Uma despesa foi regularmente empenhada e inscrita em restos a pagar ao final de um exercício, no entanto, no exercício seguinte, sua inscrição foi cancelada. Posteriormente, constatou-se que o direito do credor ainda estava vigente, por força de interrupção do prazo prescricional, e a obrigação foi reconhecida para pagamento. A obrigação referida nessa situação hipotética deve ser identificada como
- A)despesa de exercícios anteriores.
Certa, porque a obrigação se refere a despesa de exercício já encerrado, reconhecida e paga posteriormente, o que caracteriza despesa de exercícios anteriores.
- B)passivo contingente.
Errada, porque passivo contingente é obrigação possível ou incerta, e aqui a dívida foi efetivamente reconhecida como devida.
- C)despesa de exercício corrente.
Errada, porque a despesa não nasceu no exercício corrente; o fato gerador e o compromisso são anteriores.

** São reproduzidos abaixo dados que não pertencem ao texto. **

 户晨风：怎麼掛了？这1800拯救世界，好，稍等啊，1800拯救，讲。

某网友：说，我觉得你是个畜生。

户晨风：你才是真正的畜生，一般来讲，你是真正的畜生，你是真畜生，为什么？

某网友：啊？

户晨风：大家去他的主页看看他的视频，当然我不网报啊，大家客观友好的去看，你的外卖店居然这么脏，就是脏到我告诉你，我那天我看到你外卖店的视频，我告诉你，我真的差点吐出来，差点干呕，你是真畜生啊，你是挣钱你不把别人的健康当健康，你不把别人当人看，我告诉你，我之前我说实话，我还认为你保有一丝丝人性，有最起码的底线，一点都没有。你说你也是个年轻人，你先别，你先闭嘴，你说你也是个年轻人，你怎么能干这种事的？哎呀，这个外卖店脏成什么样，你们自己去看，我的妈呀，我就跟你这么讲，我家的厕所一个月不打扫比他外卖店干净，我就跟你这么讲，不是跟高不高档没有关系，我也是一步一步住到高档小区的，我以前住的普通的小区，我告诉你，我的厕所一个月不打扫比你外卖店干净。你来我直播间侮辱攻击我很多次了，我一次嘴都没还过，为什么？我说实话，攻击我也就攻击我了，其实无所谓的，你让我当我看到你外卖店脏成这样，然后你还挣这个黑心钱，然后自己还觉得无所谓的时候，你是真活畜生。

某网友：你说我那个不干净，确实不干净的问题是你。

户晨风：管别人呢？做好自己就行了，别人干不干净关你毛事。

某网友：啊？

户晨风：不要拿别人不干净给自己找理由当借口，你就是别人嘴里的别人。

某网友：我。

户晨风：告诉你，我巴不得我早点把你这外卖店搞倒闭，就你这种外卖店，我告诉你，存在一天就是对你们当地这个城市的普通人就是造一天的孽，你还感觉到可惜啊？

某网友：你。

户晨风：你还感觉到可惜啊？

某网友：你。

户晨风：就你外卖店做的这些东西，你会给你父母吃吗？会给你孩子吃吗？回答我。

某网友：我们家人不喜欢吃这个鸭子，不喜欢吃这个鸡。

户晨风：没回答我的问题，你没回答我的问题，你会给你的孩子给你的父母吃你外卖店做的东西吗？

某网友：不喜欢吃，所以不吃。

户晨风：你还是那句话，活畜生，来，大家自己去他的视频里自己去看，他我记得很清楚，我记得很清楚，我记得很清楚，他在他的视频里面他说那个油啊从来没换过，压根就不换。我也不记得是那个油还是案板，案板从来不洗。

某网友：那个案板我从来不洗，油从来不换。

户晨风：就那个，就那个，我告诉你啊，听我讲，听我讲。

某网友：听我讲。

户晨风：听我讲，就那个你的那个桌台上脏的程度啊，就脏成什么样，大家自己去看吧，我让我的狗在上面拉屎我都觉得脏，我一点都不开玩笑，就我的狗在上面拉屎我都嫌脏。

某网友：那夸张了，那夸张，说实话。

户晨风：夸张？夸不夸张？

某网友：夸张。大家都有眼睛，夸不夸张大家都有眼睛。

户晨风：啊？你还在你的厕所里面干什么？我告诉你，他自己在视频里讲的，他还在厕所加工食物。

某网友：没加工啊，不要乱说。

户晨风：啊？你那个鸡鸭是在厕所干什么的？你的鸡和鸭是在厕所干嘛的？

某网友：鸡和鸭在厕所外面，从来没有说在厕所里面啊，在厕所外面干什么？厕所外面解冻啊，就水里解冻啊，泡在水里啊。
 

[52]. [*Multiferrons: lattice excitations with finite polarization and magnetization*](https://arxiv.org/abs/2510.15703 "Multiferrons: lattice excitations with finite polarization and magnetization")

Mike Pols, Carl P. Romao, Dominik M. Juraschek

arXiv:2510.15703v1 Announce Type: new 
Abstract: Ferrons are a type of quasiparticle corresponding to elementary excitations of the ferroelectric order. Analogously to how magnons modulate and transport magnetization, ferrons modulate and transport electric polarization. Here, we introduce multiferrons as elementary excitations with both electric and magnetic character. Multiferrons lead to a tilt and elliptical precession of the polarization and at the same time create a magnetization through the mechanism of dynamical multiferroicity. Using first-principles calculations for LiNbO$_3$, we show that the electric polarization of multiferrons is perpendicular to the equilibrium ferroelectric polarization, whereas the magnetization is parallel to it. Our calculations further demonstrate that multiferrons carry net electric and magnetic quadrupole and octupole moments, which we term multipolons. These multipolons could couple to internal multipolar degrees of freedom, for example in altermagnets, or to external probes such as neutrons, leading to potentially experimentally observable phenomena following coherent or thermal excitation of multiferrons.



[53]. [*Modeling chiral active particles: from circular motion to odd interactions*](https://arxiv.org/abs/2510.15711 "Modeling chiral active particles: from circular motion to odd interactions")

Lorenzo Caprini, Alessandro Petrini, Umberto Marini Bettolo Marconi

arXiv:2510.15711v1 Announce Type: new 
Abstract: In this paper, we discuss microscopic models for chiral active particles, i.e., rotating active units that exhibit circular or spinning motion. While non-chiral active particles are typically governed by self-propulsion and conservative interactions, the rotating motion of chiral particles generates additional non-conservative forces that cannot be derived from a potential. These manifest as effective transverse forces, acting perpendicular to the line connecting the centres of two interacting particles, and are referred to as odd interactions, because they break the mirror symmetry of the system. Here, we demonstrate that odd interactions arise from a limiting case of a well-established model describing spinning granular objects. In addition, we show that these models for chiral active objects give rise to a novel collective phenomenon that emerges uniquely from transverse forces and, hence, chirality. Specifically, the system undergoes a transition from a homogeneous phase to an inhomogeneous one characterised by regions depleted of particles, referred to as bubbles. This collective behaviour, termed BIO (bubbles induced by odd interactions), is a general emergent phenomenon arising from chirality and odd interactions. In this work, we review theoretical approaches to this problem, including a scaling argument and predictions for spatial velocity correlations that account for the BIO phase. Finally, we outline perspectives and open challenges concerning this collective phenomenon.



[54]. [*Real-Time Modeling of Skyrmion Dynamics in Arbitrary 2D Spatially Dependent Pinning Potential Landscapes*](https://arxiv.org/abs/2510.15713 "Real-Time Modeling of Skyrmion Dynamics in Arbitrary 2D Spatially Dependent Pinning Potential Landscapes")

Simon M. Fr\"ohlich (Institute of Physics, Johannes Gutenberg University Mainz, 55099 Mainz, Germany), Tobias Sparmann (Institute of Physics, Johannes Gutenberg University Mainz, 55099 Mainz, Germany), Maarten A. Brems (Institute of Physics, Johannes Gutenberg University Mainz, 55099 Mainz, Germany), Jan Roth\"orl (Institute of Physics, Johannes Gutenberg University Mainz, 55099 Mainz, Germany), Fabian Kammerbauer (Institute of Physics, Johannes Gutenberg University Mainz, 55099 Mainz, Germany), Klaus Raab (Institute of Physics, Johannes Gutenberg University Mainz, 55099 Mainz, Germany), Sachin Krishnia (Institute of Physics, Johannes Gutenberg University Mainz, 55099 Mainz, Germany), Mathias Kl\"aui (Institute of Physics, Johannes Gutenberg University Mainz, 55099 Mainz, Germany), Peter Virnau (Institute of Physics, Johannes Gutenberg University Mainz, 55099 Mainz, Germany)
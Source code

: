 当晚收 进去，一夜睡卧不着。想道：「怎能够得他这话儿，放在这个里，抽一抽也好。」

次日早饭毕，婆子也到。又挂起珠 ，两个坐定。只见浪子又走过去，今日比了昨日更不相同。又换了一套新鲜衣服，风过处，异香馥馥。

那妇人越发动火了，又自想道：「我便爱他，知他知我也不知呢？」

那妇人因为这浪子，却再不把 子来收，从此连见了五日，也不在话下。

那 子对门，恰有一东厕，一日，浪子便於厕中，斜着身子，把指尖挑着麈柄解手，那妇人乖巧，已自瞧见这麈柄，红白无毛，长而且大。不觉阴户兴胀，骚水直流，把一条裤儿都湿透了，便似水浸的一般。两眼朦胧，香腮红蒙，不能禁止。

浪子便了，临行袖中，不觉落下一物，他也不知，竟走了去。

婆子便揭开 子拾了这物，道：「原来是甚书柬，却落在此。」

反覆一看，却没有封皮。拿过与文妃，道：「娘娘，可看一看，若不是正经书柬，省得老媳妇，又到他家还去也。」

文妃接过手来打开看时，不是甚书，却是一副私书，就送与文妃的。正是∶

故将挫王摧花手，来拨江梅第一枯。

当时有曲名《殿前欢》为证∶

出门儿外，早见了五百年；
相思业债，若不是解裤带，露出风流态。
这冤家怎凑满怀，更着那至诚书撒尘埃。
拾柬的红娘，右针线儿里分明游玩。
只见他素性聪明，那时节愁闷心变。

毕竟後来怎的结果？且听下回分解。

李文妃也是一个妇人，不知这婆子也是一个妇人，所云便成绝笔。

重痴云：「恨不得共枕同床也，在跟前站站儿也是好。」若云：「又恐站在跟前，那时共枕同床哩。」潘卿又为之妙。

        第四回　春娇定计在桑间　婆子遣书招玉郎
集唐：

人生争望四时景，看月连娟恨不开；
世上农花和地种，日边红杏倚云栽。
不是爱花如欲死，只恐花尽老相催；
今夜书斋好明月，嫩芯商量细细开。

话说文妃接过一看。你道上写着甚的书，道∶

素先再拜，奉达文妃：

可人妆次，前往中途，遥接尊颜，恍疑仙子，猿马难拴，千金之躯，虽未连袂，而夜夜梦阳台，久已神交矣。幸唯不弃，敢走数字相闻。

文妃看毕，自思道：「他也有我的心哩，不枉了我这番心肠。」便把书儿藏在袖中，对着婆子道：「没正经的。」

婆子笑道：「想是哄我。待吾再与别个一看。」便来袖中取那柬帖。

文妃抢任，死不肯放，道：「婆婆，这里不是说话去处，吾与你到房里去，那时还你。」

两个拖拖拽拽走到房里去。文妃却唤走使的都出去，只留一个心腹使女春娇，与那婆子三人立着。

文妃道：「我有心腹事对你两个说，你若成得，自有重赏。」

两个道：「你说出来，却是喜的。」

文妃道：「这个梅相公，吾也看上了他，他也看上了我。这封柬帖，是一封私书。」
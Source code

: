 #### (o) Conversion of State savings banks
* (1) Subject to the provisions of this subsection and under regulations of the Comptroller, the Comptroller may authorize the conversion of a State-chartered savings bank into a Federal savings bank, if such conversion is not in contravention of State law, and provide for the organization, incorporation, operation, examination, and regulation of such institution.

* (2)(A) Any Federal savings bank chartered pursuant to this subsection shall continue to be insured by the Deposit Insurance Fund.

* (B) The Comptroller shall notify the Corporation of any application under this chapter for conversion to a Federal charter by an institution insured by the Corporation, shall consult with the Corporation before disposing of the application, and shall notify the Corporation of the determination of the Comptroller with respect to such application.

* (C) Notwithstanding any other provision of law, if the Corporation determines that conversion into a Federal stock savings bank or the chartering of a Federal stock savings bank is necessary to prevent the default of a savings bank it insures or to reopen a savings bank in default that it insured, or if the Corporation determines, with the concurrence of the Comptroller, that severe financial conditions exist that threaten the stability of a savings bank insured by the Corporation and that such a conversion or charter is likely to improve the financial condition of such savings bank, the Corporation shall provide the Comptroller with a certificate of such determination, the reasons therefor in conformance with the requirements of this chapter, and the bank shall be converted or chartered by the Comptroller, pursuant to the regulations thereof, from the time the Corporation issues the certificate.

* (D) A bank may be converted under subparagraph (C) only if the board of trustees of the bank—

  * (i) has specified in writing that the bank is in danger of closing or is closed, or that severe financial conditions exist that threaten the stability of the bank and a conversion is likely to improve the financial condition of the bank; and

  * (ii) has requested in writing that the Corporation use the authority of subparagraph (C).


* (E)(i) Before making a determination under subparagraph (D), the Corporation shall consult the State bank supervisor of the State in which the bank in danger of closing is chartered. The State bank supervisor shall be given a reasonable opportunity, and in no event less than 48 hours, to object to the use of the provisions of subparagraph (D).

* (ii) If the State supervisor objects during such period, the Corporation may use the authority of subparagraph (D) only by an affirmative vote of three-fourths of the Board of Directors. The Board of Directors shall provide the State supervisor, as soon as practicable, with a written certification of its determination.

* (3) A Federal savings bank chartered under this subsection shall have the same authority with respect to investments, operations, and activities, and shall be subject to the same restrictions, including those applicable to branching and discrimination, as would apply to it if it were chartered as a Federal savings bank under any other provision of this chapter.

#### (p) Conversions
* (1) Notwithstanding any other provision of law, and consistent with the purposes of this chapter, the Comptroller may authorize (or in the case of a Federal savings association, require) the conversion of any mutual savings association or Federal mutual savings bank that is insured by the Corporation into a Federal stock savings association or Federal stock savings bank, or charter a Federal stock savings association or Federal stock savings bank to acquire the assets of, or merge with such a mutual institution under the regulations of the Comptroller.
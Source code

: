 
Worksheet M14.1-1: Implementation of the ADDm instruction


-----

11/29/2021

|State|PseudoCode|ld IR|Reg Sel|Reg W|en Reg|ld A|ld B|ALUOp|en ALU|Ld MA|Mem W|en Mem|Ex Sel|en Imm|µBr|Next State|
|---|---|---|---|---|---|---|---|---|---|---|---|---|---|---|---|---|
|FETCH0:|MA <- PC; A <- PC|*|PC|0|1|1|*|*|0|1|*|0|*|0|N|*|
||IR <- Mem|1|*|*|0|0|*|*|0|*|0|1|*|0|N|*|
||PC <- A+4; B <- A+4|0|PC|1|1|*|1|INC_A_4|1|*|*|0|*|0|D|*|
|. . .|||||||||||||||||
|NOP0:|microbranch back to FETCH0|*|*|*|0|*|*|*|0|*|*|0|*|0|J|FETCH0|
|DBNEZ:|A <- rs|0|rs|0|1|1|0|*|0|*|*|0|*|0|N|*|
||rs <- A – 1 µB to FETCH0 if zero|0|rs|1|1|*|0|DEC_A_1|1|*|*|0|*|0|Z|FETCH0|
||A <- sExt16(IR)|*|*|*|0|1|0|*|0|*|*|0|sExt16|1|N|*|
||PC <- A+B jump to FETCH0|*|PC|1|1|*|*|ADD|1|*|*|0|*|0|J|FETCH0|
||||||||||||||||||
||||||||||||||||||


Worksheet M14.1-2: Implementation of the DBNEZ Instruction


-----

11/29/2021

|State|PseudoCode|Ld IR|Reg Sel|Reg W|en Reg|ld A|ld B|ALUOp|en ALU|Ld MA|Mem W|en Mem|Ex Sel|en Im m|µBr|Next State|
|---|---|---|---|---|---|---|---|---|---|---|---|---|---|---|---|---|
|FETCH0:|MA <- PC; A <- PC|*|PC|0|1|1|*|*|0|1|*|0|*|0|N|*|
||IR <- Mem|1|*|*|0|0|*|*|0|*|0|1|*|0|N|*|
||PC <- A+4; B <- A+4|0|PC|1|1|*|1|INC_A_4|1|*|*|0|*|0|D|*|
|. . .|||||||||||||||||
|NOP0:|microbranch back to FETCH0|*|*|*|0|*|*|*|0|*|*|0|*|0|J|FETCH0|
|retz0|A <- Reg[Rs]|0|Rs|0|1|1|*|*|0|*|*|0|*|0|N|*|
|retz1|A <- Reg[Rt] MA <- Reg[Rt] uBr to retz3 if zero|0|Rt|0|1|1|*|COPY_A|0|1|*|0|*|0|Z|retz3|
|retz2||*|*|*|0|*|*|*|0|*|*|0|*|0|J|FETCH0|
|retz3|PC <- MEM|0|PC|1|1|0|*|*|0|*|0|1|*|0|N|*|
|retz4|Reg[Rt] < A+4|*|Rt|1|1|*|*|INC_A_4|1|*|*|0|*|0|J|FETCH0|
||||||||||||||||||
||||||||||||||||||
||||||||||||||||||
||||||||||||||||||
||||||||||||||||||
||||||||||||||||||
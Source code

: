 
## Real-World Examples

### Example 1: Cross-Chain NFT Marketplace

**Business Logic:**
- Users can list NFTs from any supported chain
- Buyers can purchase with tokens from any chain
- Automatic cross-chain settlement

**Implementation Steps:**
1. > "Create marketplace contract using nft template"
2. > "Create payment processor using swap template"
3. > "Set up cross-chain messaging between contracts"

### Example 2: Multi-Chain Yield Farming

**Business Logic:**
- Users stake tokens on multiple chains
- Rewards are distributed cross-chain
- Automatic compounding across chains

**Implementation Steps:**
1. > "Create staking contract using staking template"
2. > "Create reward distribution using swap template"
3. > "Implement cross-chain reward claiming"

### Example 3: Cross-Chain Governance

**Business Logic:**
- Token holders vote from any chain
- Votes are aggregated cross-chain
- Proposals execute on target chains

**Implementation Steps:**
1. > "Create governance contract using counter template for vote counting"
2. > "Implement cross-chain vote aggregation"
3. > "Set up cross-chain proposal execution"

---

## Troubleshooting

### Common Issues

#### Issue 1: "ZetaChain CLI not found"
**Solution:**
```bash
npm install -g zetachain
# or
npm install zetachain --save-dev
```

- D)restos a pagar processados.
Errada, porque restos a pagar exigem inscrição válida e pendente, o que não subsiste após o cancelamento da inscrição.
- E)restos a pagar não processados.
Errada, porque a inscrição foi cancelada no exercício seguinte, então a obrigação não permanece como resto a pagar.
Gabarito: A
Quando uma despesa já foi empenhada, mas a inscrição em restos a pagar foi cancelada no exercício seguinte, você precisa olhar para a situação jurídica da obrigação. Se depois se constata que o direito do credor ainda existia, porque houve interrupção da prescrição, a dívida continua válida e pode voltar a ser exigida. Nesse cenário, o pagamento não entra como despesa nova do exercício corrente, porque o fato gerador da obrigação é anterior. Também não é resto a pagar, porque a inscrição foi cancelada. O enquadramento correto passa a ser como despesa de exercícios anteriores, nos termos do art. 37 da Lei 4.320/1964, que alcança despesas cujos compromissos são reconhecidos após o encerramento do exercício próprio, inclusive quando o crédito volta a ser exigível por interrupção da prescrição.